[Items listed in a dataset]
§ §

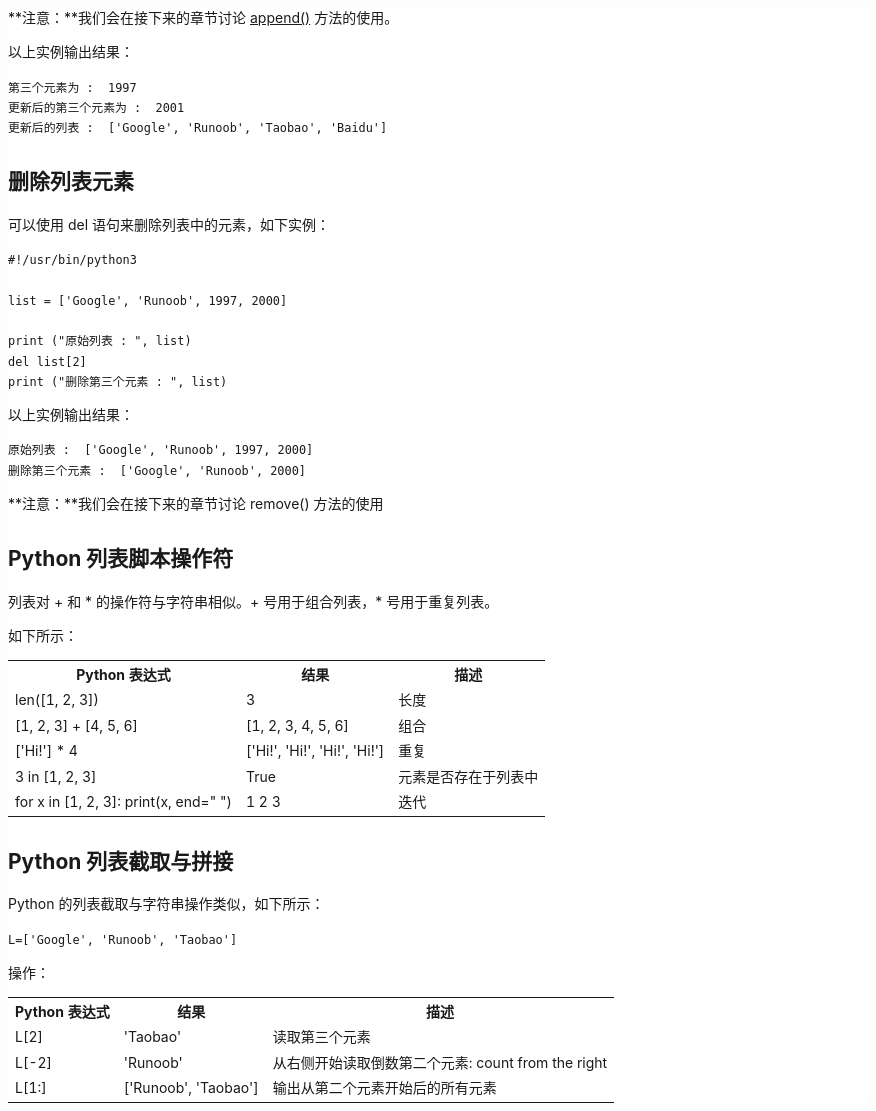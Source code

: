 **注意：**我们会在接下来的章节讨论 [append()](https://www.runoob.com/python3/python3-att-list-append.html) 方法的使用。

以上实例输出结果：

```
第三个元素为 :  1997
更新后的第三个元素为 :  2001
更新后的列表 :  ['Google', 'Runoob', 'Taobao', 'Baidu']
```

删除列表元素
------

可以使用 del 语句来删除列表中的元素，如下实例：

```
#!/usr/bin/python3
 
list = ['Google', 'Runoob', 1997, 2000]
 
print ("原始列表 : ", list)
del list[2]
print ("删除第三个元素 : ", list)
```

以上实例输出结果：

```
原始列表 :  ['Google', 'Runoob', 1997, 2000]
删除第三个元素 :  ['Google', 'Runoob', 2000]
```

**注意：**我们会在接下来的章节讨论 remove() 方法的使用

Python 列表脚本操作符
--------------

列表对 + 和 * 的操作符与字符串相似。+ 号用于组合列表，* 号用于重复列表。

如下所示：

<table><tbody><tr><th>Python 表达式</th><th>结果</th><th>描述</th></tr><tr><td>len([1, 2, 3])</td><td>3</td><td>长度</td></tr><tr><td>[1, 2, 3] + [4, 5, 6]</td><td>[1, 2, 3, 4, 5, 6]</td><td>组合</td></tr><tr><td>['Hi!'] * 4</td><td>['Hi!', 'Hi!', 'Hi!', 'Hi!']</td><td>重复</td></tr><tr><td>3 in [1, 2, 3]</td><td>True</td><td>元素是否存在于列表中</td></tr><tr><td>for x in [1, 2, 3]: print(x, end=" ")</td><td>1 2 3</td><td>迭代</td></tr></tbody></table>

Python 列表截取与拼接
--------------

Python 的列表截取与字符串操作类似，如下所示：

```
L=['Google', 'Runoob', 'Taobao']
```

操作：

<table><tbody><tr><th>Python 表达式</th><th>结果</th><th>描述</th></tr><tr><td>L[2]</td><td>'Taobao'</td><td>读取第三个元素</td></tr><tr><td>L[-2]</td><td>'Runoob'</td><td>从右侧开始读取倒数第二个元素: count from the right</td></tr><tr><td>L[1:]</td><td>['Runoob', 'Taobao']</td><td>输出从第二个元素开始后的所有元素</td></tr></tbody></table>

§ §

Check each line above for the string "Taobao" and show the ones that have it.

OUTPUT BELOW -
更新后的列表 :  ['Google', 'Runoob', 'Taobao', 'Baidu']
L=['Google', 'Runoob', 'Taobao']
<table><tbody><tr><th>Python 表达式</th><th>结果</th><th>描述</th></tr><tr><td>L[2]</td><td>'Taobao'</td><td>读取第三个元素</td></tr><tr><td>L[-2]</td><td>'Runoob'</td><td>从右侧开始读取倒数第二个元素: count from the right</td></tr><tr><td>L[1:]</td><td>['Runoob', 'Taobao']</td><td>输出从第二个元素开始后的所有元素</td></tr></tbody></table>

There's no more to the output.